And especially in Viri's language, it is the market day of the soul. So, first of all, an emphasis on the Lord's Day and on the blessings and happiness and contentment of the Lord's Day. Second thing we see is the provision of godly elders or perhaps godly ministers in Bunyan's mind. These shepherds, knowledge, experience, watchful, and sincere.

These are the four that we're introduced to, and they're feeding the flock. Bunyan, of course, was involved, as many of the Puritans were in the 17th century, with trying to work out an ecclesiology. And Bunyan was a nonconformist. He was a Baptist and saw the provision of godly ministers as something that God gives to the church and a thing to be thankful for and something to which we draw attention here. These are elders.

Our terminology may be different. We view them as elders or presbyters or bishops or shepherds, reflecting some Greek words, presbuteros and episkopos and pomane, variously translated as a presbyter or a bishop or a shepherd. And it's the word shepherds, especially, that Bunyan is drawing attention to. Ministers, elders are shepherds, and they care for the sheep.

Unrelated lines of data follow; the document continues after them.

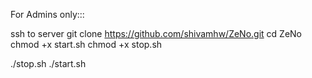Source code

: For Admins only:::

ssh to server
git clone https://github.com/shivamhw/ZeNo.git
cd ZeNo
chmod +x start.sh
chmod +x stop.sh

./stop.sh
./start.sh

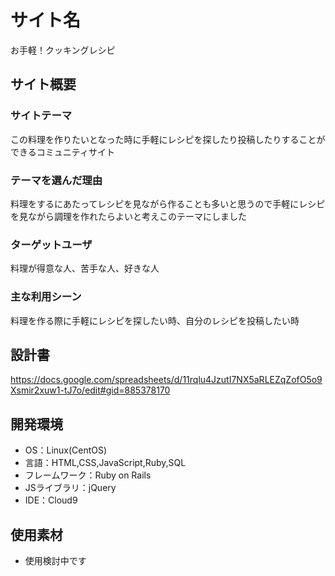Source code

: # サイト名
お手軽！クッキングレシピ

## サイト概要
### サイトテーマ
この料理を作りたいとなった時に手軽にレシピを探したり投稿したりすることができるコミュニティサイト

### テーマを選んだ理由
料理をするにあたってレシピを見ながら作ることも多いと思うので手軽にレシピを見ながら調理を作れたらよいと考えこのテーマにしました

### ターゲットユーザ
料理が得意な人、苦手な人、好きな人

### 主な利用シーン
料理を作る際に手軽にレシピを探したい時、自分のレシピを投稿したい時

## 設計書
https://docs.google.com/spreadsheets/d/11rqlu4JzutI7NX5aRLEZqZofO5o9Xsmir2xuw1-tJ7o/edit#gid=885378170

## 開発環境
- OS：Linux(CentOS)
- 言語：HTML,CSS,JavaScript,Ruby,SQL
- フレームワーク：Ruby on Rails
- JSライブラリ：jQuery
- IDE：Cloud9

## 使用素材
- 使用検討中です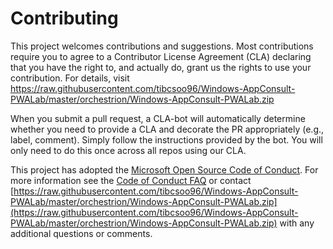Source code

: 
# Contributing

This project welcomes contributions and suggestions.  Most contributions require you to agree to a
Contributor License Agreement (CLA) declaring that you have the right to, and actually do, grant us
the rights to use your contribution. For details, visit https://raw.githubusercontent.com/tibcsoo96/Windows-AppConsult-PWALab/master/orchestrion/Windows-AppConsult-PWALab.zip

When you submit a pull request, a CLA-bot will automatically determine whether you need to provide
a CLA and decorate the PR appropriately (e.g., label, comment). Simply follow the instructions
provided by the bot. You will only need to do this once across all repos using our CLA.

This project has adopted the [Microsoft Open Source Code of Conduct](https://raw.githubusercontent.com/tibcsoo96/Windows-AppConsult-PWALab/master/orchestrion/Windows-AppConsult-PWALab.zip).
For more information see the [Code of Conduct FAQ](https://raw.githubusercontent.com/tibcsoo96/Windows-AppConsult-PWALab/master/orchestrion/Windows-AppConsult-PWALab.zip) or
contact [https://raw.githubusercontent.com/tibcsoo96/Windows-AppConsult-PWALab/master/orchestrion/Windows-AppConsult-PWALab.zip](https://raw.githubusercontent.com/tibcsoo96/Windows-AppConsult-PWALab/master/orchestrion/Windows-AppConsult-PWALab.zip) with any additional questions or comments.
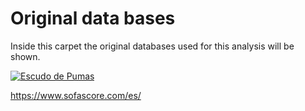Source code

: # Original data bases #

Inside this carpet the original databases used for this analysis will be shown.


[![Escudo de Pumas](https://upload.wikimedia.org/wikipedia/commons/3/34/UNAM_Pumas_logo.png)](https://www.pumas.mx)

https://www.sofascore.com/es/
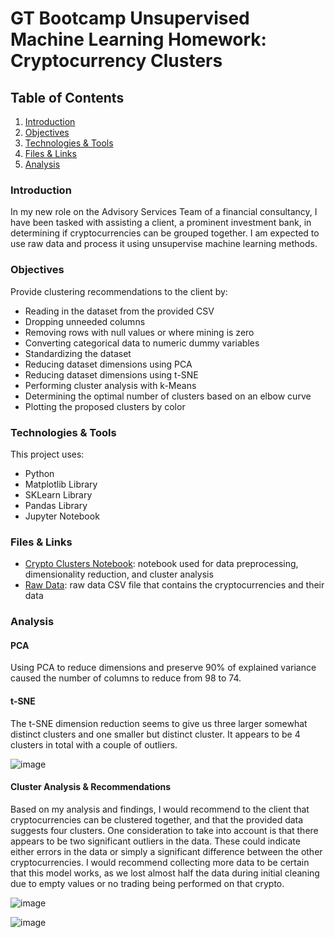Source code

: # GT Bootcamp Unsupervised Machine Learning Homework: Cryptocurrency Clusters

## Table of Contents
1. [Introduction](#introduction)
2. [Objectives](#objectives)
3. [Technologies & Tools](#technologies)
4. [Files & Links](#files)
5. [Analysis](#analysis)

<a name="introduction"></a>
### Introduction
In my new role on the Advisory Services Team of a financial consultancy, I have been tasked with assisting a client, a prominent investment bank, in determining if cryptocurrencies can be grouped together. I am expected to use raw data and process it using unsupervise machine learning methods.

<a name="objectives"></a>
### Objectives
Provide clustering recommendations to the client by:
* Reading in the dataset from the provided CSV
* Dropping unneeded columns
* Removing rows with null values or where mining is zero
* Converting categorical data to numeric dummy variables
* Standardizing the dataset
* Reducing dataset dimensions using PCA
* Reducing dataset dimensions using t-SNE
* Performing cluster analysis with k-Means
* Determining the optimal number of clusters based on an elbow curve
* Plotting the proposed clusters by color

<a name="technologies"></a>
### Technologies & Tools
This project uses: 
* Python
* Matplotlib Library
* SKLearn Library
* Pandas Library
* Jupyter Notebook

<a name="files"></a>
### Files & Links

* [Crypto Clusters Notebook](Crypto_Clusters.ipynb): notebook used for data preprocessing, dimensionality reduction, and cluster analysis
* [Raw Data](Resources/crypto_data.csv): raw data CSV file that contains the cryptocurrencies and their data 

<a name="analysis"></a>
### Analysis

#### PCA
Using PCA to reduce dimensions and preserve 90% of explained variance caused the number of columns to reduce from 98 to 74.

#### t-SNE
The t-SNE dimension reduction seems to give us three larger somewhat distinct clusters and one smaller but distinct cluster. It appears to be 4 clusters in total with a couple of outliers.

![image](https://user-images.githubusercontent.com/82410966/140663825-c8e22a2d-ad9a-4153-924d-6aca49bc8ae1.png)

#### Cluster Analysis & Recommendations
Based on my analysis and findings, I would recommend to the client that cryptocurrencies can be clustered together, and that the provided data suggests four clusters. One consideration to take into account is that there appears to be two significant outliers in the data. These could indicate either errors in the data or simply a significant difference between the other cryptocurrencies. I would recommend collecting more data to be certain that this model works, as we lost almost half the data during initial cleaning due to empty values or no trading being performed on that crypto.

![image](https://user-images.githubusercontent.com/82410966/140663839-1dac96b8-aa9b-4f4a-b125-40ce29ef8fc3.png)

![image](https://user-images.githubusercontent.com/82410966/140663847-2eec6802-6969-46c4-91be-f9be8732f7b4.png)


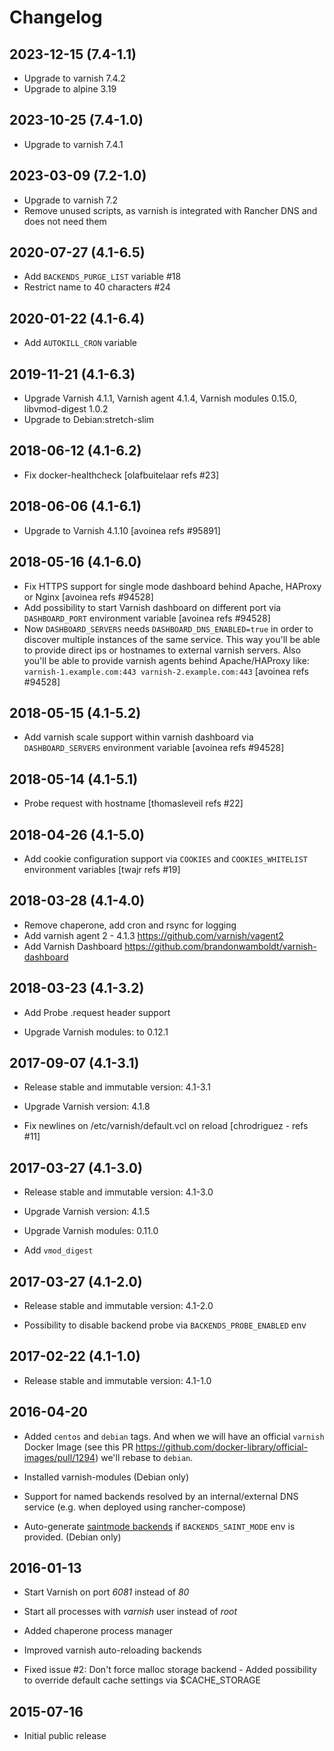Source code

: # Changelog

## 2023-12-15 (7.4-1.1)

- Upgrade to varnish 7.4.2
- Upgrade to alpine 3.19

## 2023-10-25 (7.4-1.0)

- Upgrade to varnish 7.4.1

## 2023-03-09 (7.2-1.0)

- Upgrade to varnish 7.2
- Remove unused scripts, as varnish is integrated with Rancher DNS and does not need them

## 2020-07-27 (4.1-6.5)

- Add `BACKENDS_PURGE_LIST` variable #18
- Restrict name to 40 characters #24

## 2020-01-22 (4.1-6.4)

- Add `AUTOKILL_CRON` variable

## 2019-11-21 (4.1-6.3)

- Upgrade Varnish 4.1.1, Varnish agent 4.1.4, Varnish modules 0.15.0, libvmod-digest 1.0.2
- Upgrade to Debian:stretch-slim

## 2018-06-12 (4.1-6.2)

- Fix docker-healthcheck [olafbuitelaar refs #23]

## 2018-06-06 (4.1-6.1)

- Upgrade to Varnish 4.1.10 [avoinea refs #95891]

## 2018-05-16 (4.1-6.0)

- Fix HTTPS support for single mode dashboard behind Apache, HAProxy or Nginx [avoinea refs #94528]
- Add possibility to start Varnish dashboard on different port via `DASHBOARD_PORT` environment variable [avoinea refs #94528]
- Now `DASHBOARD_SERVERS` needs `DASHBOARD_DNS_ENABLED=true` in order to discover multiple instances of the same service.
  This way you'll be able to provide direct ips or hostnames to external varnish servers.
  Also you'll be able to provide varnish agents behind Apache/HAProxy like: `varnish-1.example.com:443 varnish-2.example.com:443`
  [avoinea refs #94528]

## 2018-05-15 (4.1-5.2)

- Add varnish scale support within varnish dashboard via `DASHBOARD_SERVERS` environment variable [avoinea refs #94528]

## 2018-05-14 (4.1-5.1)

- Probe request with hostname [thomasleveil refs #22]

## 2018-04-26 (4.1-5.0)

- Add cookie configuration support via `COOKIES` and `COOKIES_WHITELIST` environment variables [twajr refs #19]

## 2018-03-28 (4.1-4.0)

- Remove chaperone, add cron and rsync for logging
- Add varnish agent 2  -  4.1.3  https://github.com/varnish/vagent2
- Add Varnish Dashboard https://github.com/brandonwamboldt/varnish-dashboard

## 2018-03-23 (4.1-3.2)

- Add Probe .request header support

- Upgrade Varnish modules: to 0.12.1

## 2017-09-07 (4.1-3.1)

- Release stable and immutable version: 4.1-3.1

- Upgrade Varnish version: 4.1.8

- Fix newlines on /etc/varnish/default.vcl on reload [chrodriguez - refs #11]

## 2017-03-27 (4.1-3.0)

- Release stable and immutable version: 4.1-3.0

- Upgrade Varnish version: 4.1.5

- Upgrade Varnish modules: 0.11.0

- Add `vmod_digest`

## 2017-03-27 (4.1-2.0)

- Release stable and immutable version: 4.1-2.0

- Possibility to disable backend probe via `BACKENDS_PROBE_ENABLED` env

## 2017-02-22 (4.1-1.0)

- Release stable and immutable version: 4.1-1.0

## 2016-04-20

- Added `centos` and `debian` tags. And when we will have an official `varnish`
  Docker Image (see this PR https://github.com/docker-library/official-images/pull/1294)
  we'll rebase to `debian`.

- Installed varnish-modules (Debian only)

- Support for named backends resolved by an internal/external DNS service (e.g. when deployed using rancher-compose)

- Auto-generate [saintmode backends](https://github.com/varnish/varnish-modules/blob/master/docs/saintmode.rst)
  if `BACKENDS_SAINT_MODE` env is provided. (Debian only)


## 2016-01-13

- Start Varnish on port *6081* instead of *80*

- Start all processes with *varnish* user instead of *root*

- Added chaperone process manager

- Improved varnish auto-reloading backends

- Fixed issue #2: Don't force malloc storage backend -
  Added possibility to override default cache settings via $CACHE_STORAGE

## 2015-07-16

- Initial public release
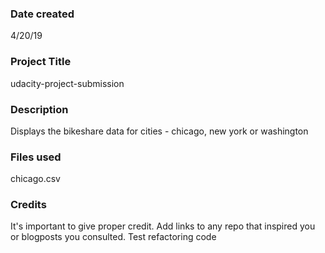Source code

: ### Date created
4/20/19

### Project Title
udacity-project-submission

### Description
Displays the bikeshare data for cities - chicago, new york or washington

### Files used
chicago.csv

### Credits
It's important to give proper credit. Add links to any repo that inspired you or blogposts you consulted.
Test refactoring code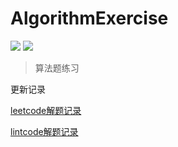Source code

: # AlgorithmExercise

![](https://img.shields.io/badge/247-leetcode-green.svg)
![](https://img.shields.io/badge/16-lintcode-blue.svg)


> 算法题练习


更新记录

[leetcode解题记录](./leetcode.md)

[lintcode解题记录](./lintcode.md)


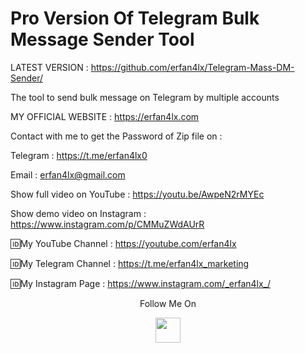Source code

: # Pro Version Of Telegram Bulk Message Sender Tool
LATEST VERSION : https://github.com/erfan4lx/Telegram-Mass-DM-Sender/


The tool to send bulk message on Telegram by multiple accounts

 MY OFFICIAL WEBSITE : https://erfan4lx.com

Contact with me to get the Password of Zip file on :

 Telegram : https://t.me/erfan4lx0
 
 Email : erfan4lx@gmail.com
 
 
 Show full video on YouTube : https://youtu.be/AwpeN2rMYEc

Show demo video on Instagram : https://www.instagram.com/p/CMMuZWdAUrR

🆔My YouTube Channel : https://youtube.com/erfan4lx

🆔My Telegram Channel : https://t.me/erfan4lx_marketing

🆔My Instagram Page : https://www.instagram.com/_erfan4lx_/

<p align="center">
  Follow Me On
</p>
<p align="center">
  <a href="https://www.youtube.com/c/erfan4lx?sub_confirmation=1">
    <img src="https://www.iconsdb.com/icons/preview/black/youtube-4-xxl.png" width="40" height="40">
  </a>
</p>
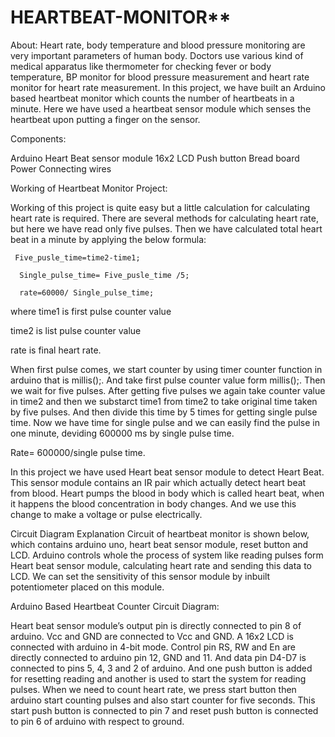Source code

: # HEARTBEAT-MONITOR**
About:
Heart rate, body temperature and blood pressure monitoring are very important parameters of human body. Doctors use various kind of medical apparatus like thermometer for checking fever or body temperature, BP monitor for blood pressure measurement and heart rate monitor for heart rate measurement. In this project, we have built an Arduino based heartbeat monitor which counts the number of heartbeats in a minute. Here we have used a heartbeat sensor module which senses the heartbeat upon putting a finger on the sensor.

Components:

Arduino
Heart Beat sensor module
16x2 LCD
Push button
Bread board
Power
Connecting wires

Working of Heartbeat Monitor Project:

Working of this project is quite easy but a little calculation for calculating heart rate is required. There are several methods for calculating heart rate, but here we have read only five pulses. Then we have calculated total heart beat in a minute by applying the below formula:

     Five_pusle_time=time2-time1;

      Single_pulse_time= Five_pusle_time /5;

      rate=60000/ Single_pulse_time;

where time1 is first pulse counter value

time2 is list pulse counter value

rate is final heart rate.

When first pulse comes, we start counter by using timer counter function in arduino that is millis();. And take first pulse counter value form millis();. Then we wait for five pulses. After getting five pulses we again take counter value in time2 and then we substarct time1 from time2 to take original time taken by five pulses. And then divide this time by 5 times for getting single pulse time. Now we have time for single pulse and we can easily find the pulse in one minute, deviding 600000 ms by single pulse time.

Rate= 600000/single pulse time.

In this project we have used Heart beat sensor module to detect Heart Beat. This sensor module contains an IR pair which actually detect heart beat from blood. Heart pumps the blood in body which is called heart beat, when it happens the blood concentration in body changes. And we use this change to make a voltage or pulse electrically.

Circuit Diagram Explanation
Circuit of heartbeat monitor is shown below, which contains arduino uno, heart beat sensor module, reset button and LCD. Arduino controls whole the process of system like reading pulses form Heart beat sensor module, calculating heart rate and sending this data to LCD. We can set the sensitivity of this sensor module by inbuilt potentiometer placed on this module. 

Arduino Based Heartbeat Counter Circuit Diagram:

Heart beat sensor module’s output pin is directly connected to pin 8 of arduino. Vcc and GND are connected to Vcc and GND. A 16x2 LCD is connected with arduino in 4-bit mode. Control pin RS, RW and En are directly connected to arduino pin 12, GND and 11. And data pin D4-D7 is connected to pins 5, 4, 3 and 2 of arduino. And one push button is added for resetting reading and another is used to start the system for reading pulses. When we need to count heart rate, we press start button then arduino start counting pulses and also start counter for five seconds. This start push button is connected to pin 7 and reset push button is connected to pin 6 of arduino with respect to ground.
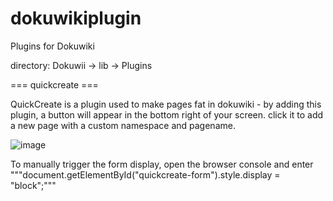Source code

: # dokuwikiplugin
Plugins for Dokuwiki

directory:
Dokuwii -> lib -> Plugins

=== quickcreate ===

QuickCreate is a plugin used to make pages fat in dokuwiki - by adding this plugin, a button will appear in the bottom right of your screen. click it to add a new page with a custom namespace and pagename.

![image](https://github.com/user-attachments/assets/7abb3f46-4c71-4149-a83a-b4eaf35ef6c2)

To manually trigger the form display, open the browser console and enter """document.getElementById("quickcreate-form").style.display = "block";"""
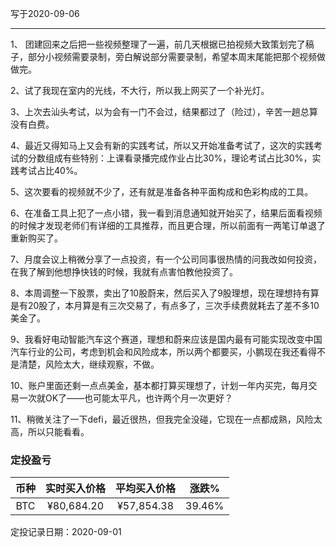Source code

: 写于2020-09-06

-----
1、 团建回来之后把一些视频整理了一遍，前几天根据已拍视频大致策划完了稿子，部分小视频需要录制，旁白解说部分需要录制，希望本周末尾能把那个视频做做完。

2、试了我现在室内的光线，不大行，所以我上网买了一个补光灯。

3、上次去汕头考试，以为会有一门不会过，结果都过了（险过），辛苦一趟总算没有白费。

4、最近又得知马上又会有新的实践考试，所以又开始准备考试了，这次的实践考试的分数组成有些特别：上课看录播完成作业占比30%，理论考试占比30%，实践考试占比40%。

5、这次要看的视频就不少了，还有就是准备各种平面构成和色彩构成的工具。

6、在准备工具上犯了一点小错，我一看到消息通知就开始买了，结果后面看视频的时候才发现老师们有详细的工具推荐，而且更合理，所以前面有一两笔订单退了重新购买了。

7、月度会议上稍微分享了一点投资，有一个公司同事很热情的问我改如何投资，在我了解到他想挣快钱的时候，我就有点害怕教他投资了。

8、本周调整一下股票，卖出了10股蔚来，然后买入了9股理想，现在理想持有算是有20股了，本月算是有三次交易了，有点多了，三次手续费就耗去了差不多10美金了。

9、我看好电动智能汽车这个赛道，理想和蔚来应该是国内最有可能实现改变中国汽车行业的公司，考虑到机会和风险成本，所以两个都要买，小鹏现在我还看得不是清楚，风险太大，继续观察，不做。

10、账户里面还剩一点点美金，基本都打算买理想了，计划一年内买完，每月交易一次就OK了——也可能太平凡，也许两个月一次更好？

11、稍微关注了一下defi，最近很热，但我完全没碰，它现在一点都成熟，风险太高，所以只能看看。

### 定投盈亏

| 币种 | 实时买入价格 | 平均买入价格 |  涨跌%  |  
| :--: | :----------: | :----------: | :-----: |
| BTC  |  ¥80,684.20  |   ¥57,854.38  | 39.46% |

定投记录日期：2020-09-01
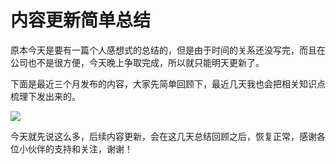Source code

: # 内容更新简单总结

原本今天是要有一篇个人感想式的总结的，但是由于时间的关系还没写完，而且在公司也不是很方便，今天晚上争取完成，所以就只能明天更新了。

下面是最近三个月发布的内容，大家先简单回顾下，最近几天我也会把相关知识点梳理下发出来的。

![](https://gitee.com/sysker/picBed/raw/master/images/近期内容小结.png)

今天就先说这么多，后续内容更新，会在这几天总结回顾之后，恢复正常，感谢各位小伙伴的支持和关注，谢谢！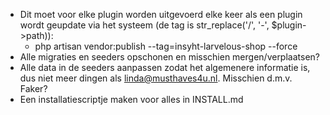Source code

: - Dit moet voor elke plugin worden uitgevoerd elke keer als een plugin wordt geupdate via het systeem (de tag is str_replace('/', '-', $plugin->path)):
  - php artisan vendor:publish --tag=insyht-larvelous-shop --force
- Alle migraties en seeders opschonen en misschien mergen/verplaatsen?
- Alle data in de seeders aanpassen zodat het algemenere informatie is, dus niet meer dingen als linda@musthaves4u.nl. Misschien d.m.v. Faker?
- Een installatiescriptje maken voor alles in INSTALL.md


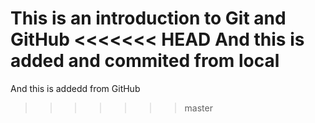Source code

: This is an introduction to Git and GitHub
<<<<<<< HEAD
And this is added and commited from local
=======
And this is addedd from GitHub
>>>>>>> master
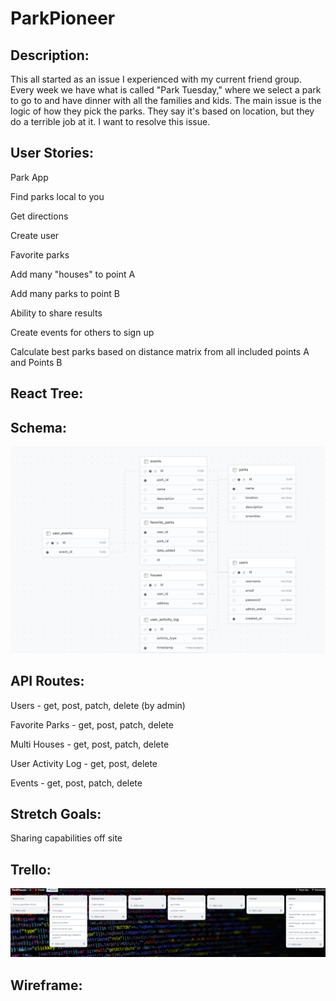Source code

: # ParkPioneer

## Description:
This all started as an issue I experienced with my current friend group. Every week we have what is called "Park Tuesday," where we select a park to go to and have dinner with all the families and kids. The main issue is the logic of how they pick the parks. They say it's based on location, but they do a terrible job at it. I want to resolve this issue.

## User Stories:
Park App

Find parks local to you

Get directions

Create user

Favorite parks

Add many "houses" to point A

Add many parks to point B

Ability to share results

Create events for others to sign up

Calculate best parks based on distance matrix from all included points A and Points B


## React Tree:



## Schema:
<img width="757" alt="image" src="https://github.com/AustinBByrd/ParkPioneer/blob/main/assets/schema.png">


## API Routes:
Users - get, post, patch, delete (by admin)

Favorite Parks - get, post, patch, delete

Multi Houses - get, post, patch, delete

User Activity Log - get, post, delete

Events - get, post, patch, delete


## Stretch Goals:
Sharing capabilities off site


## Trello:
<img width="1232" alt="image" src="https://github.com/AustinBByrd/ParkPioneer/blob/main/assets/Trello.png">

## Wireframe:

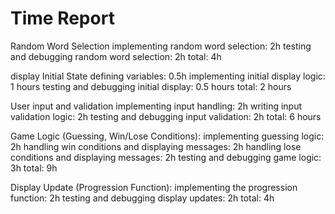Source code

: # Time Report
Random Word Selection
implementing random word selection: 2h
testing and debugging random word selection: 2h
total: 4h

display Initial State
defining variables: 0.5h
implementing initial display logic: 1 hours
testing and debugging initial display: 0.5 hours
total: 2 hours

User input and validation
implementing input handling: 2h
writing input validation logic: 2h
testing and debugging input validation: 2h
total: 6 hours

Game Logic (Guessing, Win/Lose Conditions):
implementing guessing logic: 2h
handling win conditions and displaying messages: 2h
handling lose conditions and displaying messages: 2h
testing and debugging game logic: 3h
total: 9h

Display Update (Progression Function):
implementing the progression function: 2h
testing and debugging display updates: 2h
total: 4h
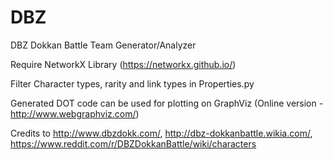 # DBZ
DBZ Dokkan Battle Team Generator/Analyzer

Require NetworkX Library (https://networkx.github.io/)

Filter Character types, rarity and link types in Properties.py

Generated DOT code can be used for plotting on GraphViz (Online version - http://www.webgraphviz.com/)

Credits to http://www.dbzdokk.com/, http://dbz-dokkanbattle.wikia.com/, https://www.reddit.com/r/DBZDokkanBattle/wiki/characters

And he's thinking, I think, especially of shepherds who labor in the Word, who expound the Word, who proclaim the Word, who preach the Word, who pastor according to the teaching of the Word. We've already been introduced to the man in the House of Interpreter, that picture of the man on the wall, a very grave person who has the best of books in his hand, and the world is to his back, and he begets children. He travels in birth to produce children and to nurse them and to feed them when they are born. And it's a picture of a godly elder and a shepherd who takes care of the flock.

Bunyan, of course, is one, and one thinks of him in prison for twelve years, and he had already been elected as the minister of the church, the Bedford Baptist Church, a non-conformist church. And his longing and his desire to be a pastor, and you can imagine something of the pathos with which he must have been thinking as he wrote this particular section of Pilgrim's Progress. Then, thirdly, in this section, the perseverance of the saints. Christian and hopeful find themselves near three hills in the delectable mountains, two of which have warnings of danger. Have you noticed how many times in Pilgrim's Progress there are warnings of danger, warnings about not continuing, warnings about not persevering?

This is the way that you go, and not that way, and not that way. Narrow is the path that leads to eternal life, and few there be that find it. And many times now, as we've been reading and studying together Pilgrim's Progress, we've seen examples of those who seem to be believers.

They seem to be genuine. They seem to make a credible profession of faith, but they give up. They turn back. They are frightened. Timorous and his friend, when they saw the lions, they head backwards terrified. And all along, even at the foot of the cross, you remember there were three who were asleep and didn't see the warning signs of danger.

We'll come across them again in Book Two of Pilgrim's Progress, and their circumstances will be very grave indeed when we come to Book Two. Well, here too, Christian and Hopeful see these signs, these warning signs of danger. No sooner had Christian lost his burden than he comes within sight of danger.

And now that he's within sight of Beulah Land, he's still getting warnings about danger. He needs to persevere. He that perseveres to the end shall be saved. And the Puritans emphasized the end.

We need to persevere right up to the gates of the celestial city. The first hill is called Ere, and it brought about the death of Hymenaeus and Philetus. This is a reference, of course, to 2 Timothy chapter 2 and verses 17 and 18. Their teaching, Hymenaeus and Philetus, their teaching will spread like gangrene. Among them are Hymenaeus and Philetus, who have wandered away from the truth. They say that the resurrection has already taken place, and they destroy the faith of some. Puritans read these passages in the New Testament, even though they believed in the perseverance of the saints, that the elect will get to glory.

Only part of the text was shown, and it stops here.